Toddlers understand the relationship between the noise they make and other people’s behavior. A study from Georgia State University and the University of Washington investigated whether toddlers understand that noise affects those around them. The results demonstrate that toddlers know that the noise they produce impacts other people.
The study involved 48 children ages two to three years old. For the experiment, a child had the opportunity to play with two toys: a quiet toy and a loud toy. Next, a researcher introduced a doll, instructing the child to either let the doll sleep or wake the doll up. The child then went back to playing with toys with no further instruction from the researcher.

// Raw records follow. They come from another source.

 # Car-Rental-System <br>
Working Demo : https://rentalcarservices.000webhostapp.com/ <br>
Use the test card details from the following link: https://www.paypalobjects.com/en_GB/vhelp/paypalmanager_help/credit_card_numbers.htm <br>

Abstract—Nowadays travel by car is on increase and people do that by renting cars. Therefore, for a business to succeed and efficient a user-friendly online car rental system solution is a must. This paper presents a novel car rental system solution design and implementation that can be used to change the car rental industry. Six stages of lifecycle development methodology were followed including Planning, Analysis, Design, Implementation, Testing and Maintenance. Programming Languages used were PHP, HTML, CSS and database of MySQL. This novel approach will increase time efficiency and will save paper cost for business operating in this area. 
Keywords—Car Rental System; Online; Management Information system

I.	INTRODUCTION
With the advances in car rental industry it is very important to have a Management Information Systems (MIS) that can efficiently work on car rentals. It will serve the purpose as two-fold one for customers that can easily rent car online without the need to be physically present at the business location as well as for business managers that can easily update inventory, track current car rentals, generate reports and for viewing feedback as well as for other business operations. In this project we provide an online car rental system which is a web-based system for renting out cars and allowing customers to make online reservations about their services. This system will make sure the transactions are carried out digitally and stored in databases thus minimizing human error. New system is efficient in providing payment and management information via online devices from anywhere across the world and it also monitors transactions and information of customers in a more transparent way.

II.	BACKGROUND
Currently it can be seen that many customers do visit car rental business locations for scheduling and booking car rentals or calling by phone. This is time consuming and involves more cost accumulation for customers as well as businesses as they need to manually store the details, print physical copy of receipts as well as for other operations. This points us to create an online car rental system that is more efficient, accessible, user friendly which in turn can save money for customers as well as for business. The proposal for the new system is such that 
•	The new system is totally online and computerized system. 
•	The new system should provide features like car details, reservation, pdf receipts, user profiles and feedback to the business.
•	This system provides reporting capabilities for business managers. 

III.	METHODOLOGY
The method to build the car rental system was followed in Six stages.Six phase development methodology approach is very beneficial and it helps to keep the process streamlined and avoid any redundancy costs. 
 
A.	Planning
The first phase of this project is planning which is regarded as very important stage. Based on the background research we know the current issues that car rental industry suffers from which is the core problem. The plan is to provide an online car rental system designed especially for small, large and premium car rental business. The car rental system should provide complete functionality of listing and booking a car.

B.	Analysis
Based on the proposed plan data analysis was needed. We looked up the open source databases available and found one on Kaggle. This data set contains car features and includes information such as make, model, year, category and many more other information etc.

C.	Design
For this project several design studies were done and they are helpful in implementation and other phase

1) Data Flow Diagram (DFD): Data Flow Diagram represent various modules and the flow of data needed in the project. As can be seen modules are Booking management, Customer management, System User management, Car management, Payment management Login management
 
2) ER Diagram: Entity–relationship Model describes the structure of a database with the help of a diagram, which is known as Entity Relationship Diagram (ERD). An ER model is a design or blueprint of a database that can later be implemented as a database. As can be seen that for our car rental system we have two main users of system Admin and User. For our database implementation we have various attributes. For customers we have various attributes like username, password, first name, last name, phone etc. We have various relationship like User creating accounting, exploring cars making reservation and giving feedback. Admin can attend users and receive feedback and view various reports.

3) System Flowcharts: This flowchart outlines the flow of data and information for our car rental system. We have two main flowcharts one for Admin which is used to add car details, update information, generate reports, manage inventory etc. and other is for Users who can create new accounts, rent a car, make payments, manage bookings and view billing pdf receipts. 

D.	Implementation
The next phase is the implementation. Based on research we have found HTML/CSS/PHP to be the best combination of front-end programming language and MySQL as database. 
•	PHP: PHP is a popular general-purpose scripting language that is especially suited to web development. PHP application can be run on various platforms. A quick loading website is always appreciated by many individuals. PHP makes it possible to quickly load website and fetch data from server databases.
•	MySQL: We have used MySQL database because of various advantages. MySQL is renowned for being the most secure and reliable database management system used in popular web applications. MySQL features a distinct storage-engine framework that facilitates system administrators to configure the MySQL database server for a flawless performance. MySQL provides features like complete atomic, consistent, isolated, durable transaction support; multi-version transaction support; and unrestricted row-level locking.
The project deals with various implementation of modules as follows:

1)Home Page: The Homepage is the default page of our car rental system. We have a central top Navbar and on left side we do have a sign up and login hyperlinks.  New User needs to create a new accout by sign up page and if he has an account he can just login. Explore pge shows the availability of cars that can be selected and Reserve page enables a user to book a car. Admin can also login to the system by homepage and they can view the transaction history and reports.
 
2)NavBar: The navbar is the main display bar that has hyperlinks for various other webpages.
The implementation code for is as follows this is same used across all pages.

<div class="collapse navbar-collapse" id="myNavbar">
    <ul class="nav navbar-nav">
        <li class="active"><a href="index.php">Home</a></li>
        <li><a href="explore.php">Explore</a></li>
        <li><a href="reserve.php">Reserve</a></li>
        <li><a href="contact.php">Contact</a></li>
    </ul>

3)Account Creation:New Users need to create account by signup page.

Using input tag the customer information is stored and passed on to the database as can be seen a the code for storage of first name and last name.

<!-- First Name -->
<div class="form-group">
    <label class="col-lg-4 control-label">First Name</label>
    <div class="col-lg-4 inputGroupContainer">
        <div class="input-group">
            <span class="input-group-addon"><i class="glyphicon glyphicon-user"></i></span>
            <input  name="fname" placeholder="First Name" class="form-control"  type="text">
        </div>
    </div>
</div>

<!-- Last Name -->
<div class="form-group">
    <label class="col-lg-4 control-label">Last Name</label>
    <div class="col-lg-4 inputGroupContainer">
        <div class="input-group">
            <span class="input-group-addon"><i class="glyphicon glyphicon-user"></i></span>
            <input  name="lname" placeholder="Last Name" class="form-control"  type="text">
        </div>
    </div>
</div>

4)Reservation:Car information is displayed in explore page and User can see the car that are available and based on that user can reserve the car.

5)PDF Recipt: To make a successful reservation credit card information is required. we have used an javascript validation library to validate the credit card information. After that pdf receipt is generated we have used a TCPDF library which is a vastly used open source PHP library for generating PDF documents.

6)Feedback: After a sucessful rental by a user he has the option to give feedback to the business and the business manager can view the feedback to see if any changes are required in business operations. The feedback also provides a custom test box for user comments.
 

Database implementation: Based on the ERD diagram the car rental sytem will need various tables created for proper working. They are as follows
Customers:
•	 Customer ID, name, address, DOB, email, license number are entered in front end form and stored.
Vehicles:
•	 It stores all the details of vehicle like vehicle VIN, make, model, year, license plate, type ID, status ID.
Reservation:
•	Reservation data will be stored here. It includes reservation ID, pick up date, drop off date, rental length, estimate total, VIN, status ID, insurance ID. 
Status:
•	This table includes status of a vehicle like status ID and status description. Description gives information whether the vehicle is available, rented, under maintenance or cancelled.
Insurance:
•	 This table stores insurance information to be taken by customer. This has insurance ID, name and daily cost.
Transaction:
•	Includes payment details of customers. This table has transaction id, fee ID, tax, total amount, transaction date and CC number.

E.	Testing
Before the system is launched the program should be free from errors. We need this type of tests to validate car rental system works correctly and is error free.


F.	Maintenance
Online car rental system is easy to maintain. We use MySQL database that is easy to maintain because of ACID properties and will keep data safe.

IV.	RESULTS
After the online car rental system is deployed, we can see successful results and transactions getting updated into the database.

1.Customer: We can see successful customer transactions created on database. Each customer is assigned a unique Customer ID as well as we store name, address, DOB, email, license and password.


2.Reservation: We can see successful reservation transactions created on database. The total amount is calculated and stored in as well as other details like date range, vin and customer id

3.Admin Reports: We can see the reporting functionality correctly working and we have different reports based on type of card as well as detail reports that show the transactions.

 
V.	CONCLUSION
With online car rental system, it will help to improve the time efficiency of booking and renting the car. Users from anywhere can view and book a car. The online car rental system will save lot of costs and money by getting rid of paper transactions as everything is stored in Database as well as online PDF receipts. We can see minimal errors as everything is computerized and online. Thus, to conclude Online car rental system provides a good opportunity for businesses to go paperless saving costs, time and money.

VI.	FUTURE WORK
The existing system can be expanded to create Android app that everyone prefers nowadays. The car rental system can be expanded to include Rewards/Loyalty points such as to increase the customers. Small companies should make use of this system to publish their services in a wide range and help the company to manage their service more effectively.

The researchers theorized that if children know that the noises they make affect others, then they would adjust their play accordingly. That is, if they were instructed to wake the doll, they would play with the loud toy, and vice versa.
Children do understand the psychological and behavioral effects of different types of sound. The children instructed to wake the doll made louder sounds and more frequently selected the loud toy to play with. The children instructed to let the doll sleep made quitter sounds. Children with siblings were especially keen at understanding how their noise level impacts others.
“We were excited to see that young children tried to wake the baby with loud sounds. They also played quietly to let the baby sleep,” said Dr. Rebecca Williamson, assistant professor of psychology at Georgia State.
This research is published in the Journal of Cognition and Development.